Life cycle energy, emissions and cost evaluation of CO2 air source heat pump system to replace traditional heating methods for residential heating in China: System configurations

Abstract

Heat pump is an efficient method to substitute traditional boilers for cleaner space heating. A new configuration of CO2 heat pump system integrated with vapor injection and dedicated mechanical subcooling (VIDMS) is proposed, and compared with five configurations of CO2 heat pump system and three traditional heating methods. The life cycle model of energy consumption, pollutant emissions, and economic performance is developed. Assessment is conducted by taking seven typical cities located in different climate regions of China as scenarios. Coefficient of performance (COP) of VIDMS system is superior to other transcritical CO2 systems, and the COP is enhanced more notably in the case of severe cold or cold regions. The COP reaches up to 2.13 at the low ambient temperature of −20 °C, 36.51% higher than the baseline (BASE) CO2 system. The primary energy consumption (PEC) of the other five CO2 systems and coal-fired boiler (CFB) can decrease by 4.15–18.26% and 19.27%, respectively, when VIDMS is adopted. Moreover, the PEC reduction is more prominent when used in severe cold region. Life cycle climate performance (LCCP) decreases significantly by employing VIDMS compared with other transcritical CO2 systems and traditional heating methods.
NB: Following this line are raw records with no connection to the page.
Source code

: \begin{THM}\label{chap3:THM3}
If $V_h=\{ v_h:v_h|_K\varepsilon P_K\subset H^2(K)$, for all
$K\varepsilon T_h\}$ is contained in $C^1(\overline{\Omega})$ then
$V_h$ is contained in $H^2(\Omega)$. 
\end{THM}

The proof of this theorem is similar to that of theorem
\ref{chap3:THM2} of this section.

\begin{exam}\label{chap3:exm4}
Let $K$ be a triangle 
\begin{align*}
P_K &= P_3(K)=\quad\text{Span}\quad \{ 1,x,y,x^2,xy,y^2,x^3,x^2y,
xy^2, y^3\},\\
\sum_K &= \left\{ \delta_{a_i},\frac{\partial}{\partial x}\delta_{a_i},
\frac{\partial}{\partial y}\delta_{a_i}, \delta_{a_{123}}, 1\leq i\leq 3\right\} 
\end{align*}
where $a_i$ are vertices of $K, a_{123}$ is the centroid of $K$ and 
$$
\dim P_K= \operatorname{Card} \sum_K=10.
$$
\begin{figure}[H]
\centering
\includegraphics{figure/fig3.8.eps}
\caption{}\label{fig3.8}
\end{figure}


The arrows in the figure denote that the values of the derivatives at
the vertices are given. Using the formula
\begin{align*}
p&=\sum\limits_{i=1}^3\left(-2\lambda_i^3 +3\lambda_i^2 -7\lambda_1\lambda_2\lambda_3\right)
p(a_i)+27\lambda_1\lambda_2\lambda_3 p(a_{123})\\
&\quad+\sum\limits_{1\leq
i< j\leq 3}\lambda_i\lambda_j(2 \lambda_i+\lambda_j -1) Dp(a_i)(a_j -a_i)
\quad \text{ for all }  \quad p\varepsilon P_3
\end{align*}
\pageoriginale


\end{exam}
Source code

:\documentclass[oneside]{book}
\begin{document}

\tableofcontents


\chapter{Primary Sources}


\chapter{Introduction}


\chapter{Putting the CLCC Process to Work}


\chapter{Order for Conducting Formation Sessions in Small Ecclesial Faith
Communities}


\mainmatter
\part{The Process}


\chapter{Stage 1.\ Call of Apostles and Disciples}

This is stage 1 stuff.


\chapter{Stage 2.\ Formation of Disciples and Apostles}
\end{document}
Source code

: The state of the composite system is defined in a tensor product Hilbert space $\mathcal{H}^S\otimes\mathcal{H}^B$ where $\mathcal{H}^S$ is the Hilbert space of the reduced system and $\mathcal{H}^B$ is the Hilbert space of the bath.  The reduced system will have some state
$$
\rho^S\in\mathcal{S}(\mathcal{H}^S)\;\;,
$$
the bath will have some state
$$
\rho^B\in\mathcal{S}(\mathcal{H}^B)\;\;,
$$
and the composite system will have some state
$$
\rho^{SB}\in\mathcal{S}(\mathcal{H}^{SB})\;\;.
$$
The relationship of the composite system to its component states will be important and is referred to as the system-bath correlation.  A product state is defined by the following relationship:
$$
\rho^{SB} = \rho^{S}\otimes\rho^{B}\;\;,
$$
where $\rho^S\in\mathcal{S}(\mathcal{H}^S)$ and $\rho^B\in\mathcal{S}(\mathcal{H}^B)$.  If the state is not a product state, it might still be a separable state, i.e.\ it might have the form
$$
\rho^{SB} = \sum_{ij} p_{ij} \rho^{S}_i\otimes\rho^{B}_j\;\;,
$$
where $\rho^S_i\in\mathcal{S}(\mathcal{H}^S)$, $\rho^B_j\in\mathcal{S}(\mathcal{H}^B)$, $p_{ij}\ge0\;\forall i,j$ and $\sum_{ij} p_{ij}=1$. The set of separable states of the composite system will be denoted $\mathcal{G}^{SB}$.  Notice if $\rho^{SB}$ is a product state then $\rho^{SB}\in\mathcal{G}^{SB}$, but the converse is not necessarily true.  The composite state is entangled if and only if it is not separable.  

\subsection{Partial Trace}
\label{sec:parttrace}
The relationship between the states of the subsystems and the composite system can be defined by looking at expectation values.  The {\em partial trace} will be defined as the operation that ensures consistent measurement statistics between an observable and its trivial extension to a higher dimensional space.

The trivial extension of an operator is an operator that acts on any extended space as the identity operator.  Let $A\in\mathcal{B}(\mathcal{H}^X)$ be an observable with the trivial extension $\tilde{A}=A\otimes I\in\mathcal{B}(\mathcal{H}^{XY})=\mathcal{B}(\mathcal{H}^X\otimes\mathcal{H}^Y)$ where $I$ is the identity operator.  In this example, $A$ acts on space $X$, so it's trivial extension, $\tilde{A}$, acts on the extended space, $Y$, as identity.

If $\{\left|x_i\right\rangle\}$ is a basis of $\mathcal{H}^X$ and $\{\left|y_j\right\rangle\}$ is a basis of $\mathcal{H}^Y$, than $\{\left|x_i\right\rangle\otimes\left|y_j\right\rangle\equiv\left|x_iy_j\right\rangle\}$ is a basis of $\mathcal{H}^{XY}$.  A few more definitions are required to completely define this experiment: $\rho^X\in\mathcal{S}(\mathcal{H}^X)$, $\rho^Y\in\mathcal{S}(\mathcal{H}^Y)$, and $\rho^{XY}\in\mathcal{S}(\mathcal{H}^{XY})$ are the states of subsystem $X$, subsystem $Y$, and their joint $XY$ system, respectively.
CO2 emissions can be reduced by 13.81–23.20% and 16.56–34.31% in contrast to BASE and CFB, respectively. Furthermore, the gaseous (NOx and SO2) and particulate matter (PM2.5 and PM10) emissions also decrease. Life cycle cost (LCC) by using VIDMS is much lower than the other transcritical CO2 systems. The payback period is reduced from 5.58 to 3.55 years if the price of electricity and CO2 compressor are both reduced by 20%. The new proposed VIDMS is a more promising CO2 heat pump solution to replace traditional heating methods.